Indeed, business owners have at times resorted to cleaning solutions that David describes as “a bit sideways.” He recounts one customer whose employees “fried their computers because they sprayed them with bleach.” Trina recalled one company that “spends a lot of money on nice carpets and furniture, and someone goes spraying bleach on it. Now it's polka-dotted."
Of course, ruined carpets and fried computers aren’t the worst-case scenarios. On Wednesday, the Arizona health department reported 97 new coronavirus deaths — a single-day record — plus 3,257 new cases.
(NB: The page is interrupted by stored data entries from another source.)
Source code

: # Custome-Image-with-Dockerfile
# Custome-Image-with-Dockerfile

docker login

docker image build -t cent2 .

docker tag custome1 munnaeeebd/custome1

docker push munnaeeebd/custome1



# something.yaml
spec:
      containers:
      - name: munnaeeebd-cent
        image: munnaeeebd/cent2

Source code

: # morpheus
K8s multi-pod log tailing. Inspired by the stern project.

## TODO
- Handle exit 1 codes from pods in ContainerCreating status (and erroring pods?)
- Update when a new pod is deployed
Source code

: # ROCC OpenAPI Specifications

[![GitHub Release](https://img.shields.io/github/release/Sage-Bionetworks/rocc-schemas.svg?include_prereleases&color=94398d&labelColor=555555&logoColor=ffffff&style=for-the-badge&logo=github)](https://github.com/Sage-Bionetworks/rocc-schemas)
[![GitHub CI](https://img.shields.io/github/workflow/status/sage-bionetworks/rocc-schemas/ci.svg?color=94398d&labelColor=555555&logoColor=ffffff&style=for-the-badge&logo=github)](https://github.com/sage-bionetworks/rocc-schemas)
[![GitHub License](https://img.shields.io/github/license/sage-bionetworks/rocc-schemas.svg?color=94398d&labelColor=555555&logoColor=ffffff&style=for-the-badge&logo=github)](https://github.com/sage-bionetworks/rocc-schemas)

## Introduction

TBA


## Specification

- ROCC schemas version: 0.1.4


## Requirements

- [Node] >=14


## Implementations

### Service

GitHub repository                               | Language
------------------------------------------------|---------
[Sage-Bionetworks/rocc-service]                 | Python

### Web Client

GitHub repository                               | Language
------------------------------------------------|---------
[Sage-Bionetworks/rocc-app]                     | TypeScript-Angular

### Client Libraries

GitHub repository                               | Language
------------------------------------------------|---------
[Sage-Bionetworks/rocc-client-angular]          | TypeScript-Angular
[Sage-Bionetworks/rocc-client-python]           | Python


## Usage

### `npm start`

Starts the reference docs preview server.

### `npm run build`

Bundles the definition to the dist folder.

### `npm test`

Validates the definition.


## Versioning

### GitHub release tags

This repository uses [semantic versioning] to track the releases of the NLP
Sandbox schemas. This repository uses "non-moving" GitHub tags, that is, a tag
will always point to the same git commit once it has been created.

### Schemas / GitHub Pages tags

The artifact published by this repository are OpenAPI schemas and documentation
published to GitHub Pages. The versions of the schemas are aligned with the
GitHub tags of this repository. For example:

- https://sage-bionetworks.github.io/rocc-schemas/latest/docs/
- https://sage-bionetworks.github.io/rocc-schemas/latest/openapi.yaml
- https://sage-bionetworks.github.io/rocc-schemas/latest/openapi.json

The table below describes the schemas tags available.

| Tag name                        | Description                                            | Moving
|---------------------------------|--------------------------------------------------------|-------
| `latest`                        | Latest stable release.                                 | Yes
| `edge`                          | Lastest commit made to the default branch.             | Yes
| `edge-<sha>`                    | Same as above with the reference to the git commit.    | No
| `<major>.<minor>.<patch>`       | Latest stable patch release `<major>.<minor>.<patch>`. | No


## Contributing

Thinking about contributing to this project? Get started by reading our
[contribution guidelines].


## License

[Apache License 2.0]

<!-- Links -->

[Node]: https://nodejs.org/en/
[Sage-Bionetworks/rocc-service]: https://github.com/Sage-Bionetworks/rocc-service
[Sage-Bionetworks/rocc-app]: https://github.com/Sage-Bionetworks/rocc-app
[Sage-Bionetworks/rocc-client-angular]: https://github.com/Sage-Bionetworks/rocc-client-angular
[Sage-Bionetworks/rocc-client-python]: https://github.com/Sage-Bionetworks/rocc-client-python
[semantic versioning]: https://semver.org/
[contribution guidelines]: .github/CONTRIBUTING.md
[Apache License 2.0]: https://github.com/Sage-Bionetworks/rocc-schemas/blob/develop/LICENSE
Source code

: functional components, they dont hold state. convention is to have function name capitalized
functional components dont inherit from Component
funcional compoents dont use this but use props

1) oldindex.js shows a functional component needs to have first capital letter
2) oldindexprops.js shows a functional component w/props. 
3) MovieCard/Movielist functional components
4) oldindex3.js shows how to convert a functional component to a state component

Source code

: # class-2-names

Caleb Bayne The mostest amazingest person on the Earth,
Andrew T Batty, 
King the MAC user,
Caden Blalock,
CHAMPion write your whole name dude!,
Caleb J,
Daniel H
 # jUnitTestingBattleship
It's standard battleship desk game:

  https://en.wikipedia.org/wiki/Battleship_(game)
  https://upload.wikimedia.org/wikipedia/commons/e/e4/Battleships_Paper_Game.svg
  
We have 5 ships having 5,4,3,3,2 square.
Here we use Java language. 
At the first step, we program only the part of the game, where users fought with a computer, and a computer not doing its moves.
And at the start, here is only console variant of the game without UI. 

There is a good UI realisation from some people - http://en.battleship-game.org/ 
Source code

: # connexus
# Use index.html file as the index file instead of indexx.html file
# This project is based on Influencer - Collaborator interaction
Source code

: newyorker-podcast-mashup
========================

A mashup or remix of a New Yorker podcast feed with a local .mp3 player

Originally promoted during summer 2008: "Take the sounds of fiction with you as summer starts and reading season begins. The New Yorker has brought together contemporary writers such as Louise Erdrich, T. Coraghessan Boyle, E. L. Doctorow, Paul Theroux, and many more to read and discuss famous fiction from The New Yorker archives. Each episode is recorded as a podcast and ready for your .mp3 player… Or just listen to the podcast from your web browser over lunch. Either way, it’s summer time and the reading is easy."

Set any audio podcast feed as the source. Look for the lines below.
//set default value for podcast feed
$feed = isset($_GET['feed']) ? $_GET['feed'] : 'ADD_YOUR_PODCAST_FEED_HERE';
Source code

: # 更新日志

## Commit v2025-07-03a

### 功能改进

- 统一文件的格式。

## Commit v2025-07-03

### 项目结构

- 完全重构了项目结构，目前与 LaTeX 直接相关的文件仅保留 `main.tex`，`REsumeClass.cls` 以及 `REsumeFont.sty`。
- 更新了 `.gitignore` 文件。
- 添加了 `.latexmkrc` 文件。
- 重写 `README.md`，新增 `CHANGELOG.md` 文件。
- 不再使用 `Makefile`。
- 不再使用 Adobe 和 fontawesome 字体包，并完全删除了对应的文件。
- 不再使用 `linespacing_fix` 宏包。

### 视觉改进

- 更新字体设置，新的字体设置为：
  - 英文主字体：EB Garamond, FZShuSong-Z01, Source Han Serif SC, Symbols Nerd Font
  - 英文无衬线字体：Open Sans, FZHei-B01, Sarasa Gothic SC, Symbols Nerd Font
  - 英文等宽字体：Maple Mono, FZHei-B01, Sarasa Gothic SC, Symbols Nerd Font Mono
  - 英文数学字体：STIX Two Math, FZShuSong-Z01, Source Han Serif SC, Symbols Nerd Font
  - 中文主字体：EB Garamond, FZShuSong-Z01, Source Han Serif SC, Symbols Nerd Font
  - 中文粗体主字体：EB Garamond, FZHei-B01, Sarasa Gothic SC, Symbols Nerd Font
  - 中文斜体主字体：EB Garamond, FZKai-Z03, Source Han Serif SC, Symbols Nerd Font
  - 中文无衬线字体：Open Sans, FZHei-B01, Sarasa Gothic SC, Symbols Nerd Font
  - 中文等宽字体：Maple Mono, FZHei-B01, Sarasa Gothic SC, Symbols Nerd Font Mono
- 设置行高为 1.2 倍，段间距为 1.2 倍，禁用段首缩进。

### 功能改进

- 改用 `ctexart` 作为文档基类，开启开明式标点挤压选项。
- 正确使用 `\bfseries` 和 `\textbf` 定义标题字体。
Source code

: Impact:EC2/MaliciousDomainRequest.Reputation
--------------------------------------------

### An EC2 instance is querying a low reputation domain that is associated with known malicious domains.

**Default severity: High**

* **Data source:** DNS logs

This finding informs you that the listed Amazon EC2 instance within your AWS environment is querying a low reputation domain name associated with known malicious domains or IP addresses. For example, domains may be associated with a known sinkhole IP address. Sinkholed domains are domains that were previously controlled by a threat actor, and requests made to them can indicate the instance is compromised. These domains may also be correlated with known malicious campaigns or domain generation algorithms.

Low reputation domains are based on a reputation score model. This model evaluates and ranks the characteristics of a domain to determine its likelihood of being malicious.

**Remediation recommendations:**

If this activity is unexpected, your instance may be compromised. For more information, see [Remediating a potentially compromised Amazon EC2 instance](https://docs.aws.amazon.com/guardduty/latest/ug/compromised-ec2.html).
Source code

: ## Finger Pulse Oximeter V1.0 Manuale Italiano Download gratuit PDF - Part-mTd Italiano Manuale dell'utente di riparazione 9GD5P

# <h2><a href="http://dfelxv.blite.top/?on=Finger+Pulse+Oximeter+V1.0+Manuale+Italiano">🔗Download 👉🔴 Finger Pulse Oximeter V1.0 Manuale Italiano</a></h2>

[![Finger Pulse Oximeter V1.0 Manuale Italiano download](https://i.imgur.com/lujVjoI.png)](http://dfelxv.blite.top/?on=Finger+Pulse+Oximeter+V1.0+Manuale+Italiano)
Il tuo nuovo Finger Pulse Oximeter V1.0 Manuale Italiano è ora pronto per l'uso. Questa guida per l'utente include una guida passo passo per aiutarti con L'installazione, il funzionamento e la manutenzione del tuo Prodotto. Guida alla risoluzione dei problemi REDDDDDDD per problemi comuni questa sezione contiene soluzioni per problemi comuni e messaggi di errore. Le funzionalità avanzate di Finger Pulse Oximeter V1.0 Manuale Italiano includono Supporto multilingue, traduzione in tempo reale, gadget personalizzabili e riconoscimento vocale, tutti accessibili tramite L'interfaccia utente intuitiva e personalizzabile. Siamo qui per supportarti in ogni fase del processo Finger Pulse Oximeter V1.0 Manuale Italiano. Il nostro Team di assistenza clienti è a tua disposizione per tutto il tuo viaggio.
And as three teachers in Hayden found out when they each contracted the virus after holding virtual summer school classes in the same classroom, even mask-wearing and social-distancing are no guarantees they won’t be infected.
The result is a new reality for the coronavirus cleaning industry, which has been swarmed with scam artists and questionable claims. Last month, after church officials told attendees at President Donald Trump’s rally that an air-purifying system would ensure “99 percent of COVID is gone,” Arizona’s attorney general issued cease-and-desist letters to both church and system’s Glendale-based manufacturer.
David says he has heard similar claims: One client described a salesperson who promised a $200-per-gallon solution (which was simply a dilution of bleach) could “keep the COVID killed for at least seven days.”
Caught between panicking business owners and confusion over how the virus spreads, the company has been forced into the role of a health educator.
“Someone asked me 'What do you mean you're not protecting us for a week?’” David recounts of a client. “I had to tell them, ‘That's just not how it works.’ It will last until the next person walks out the door and comes in, and if someone with COVID comes in and coughs on it after we leave, it's got COVID germs there again.”
And that’s just what happened to City Wide. David describes it as “probably the most difficult conversation” he’s had with a client since the pandemic began.
“We went in, sprayed, and the next day they called us and said, 'We just had an employee who came in who tested positive, we need you to come back and spray; we don't expect to be charged for anything, and we expect you to be here within the hour.'"
More often, however, David says he’s hearing business owners express worry that the virus’ spread in Arizona will force another shutdown. If that happens, the Petrashes would have to consider bankruptcy for their own company. That could put their futures, as well as those of their seven employees, in jeopardy.
In the meantime, though, the changes in the cleaning and building management industries persist — and they go beyond the uptick in clients asking for sprays of electrostatically charged disinfectant. The changes extend to the way that people relate to their spaces, and who cleans them.
Some customers, suggests Trina, are seeking peace of mind amid the chaos. Just seeing uniformed janitors can make that difference.
“It used to be that people didn't want to see the cleaning people in your office. All you’d know was it smelled good when you showed up for work,” Trina notes.
“Now,” she adds, “people want them to be seen more.”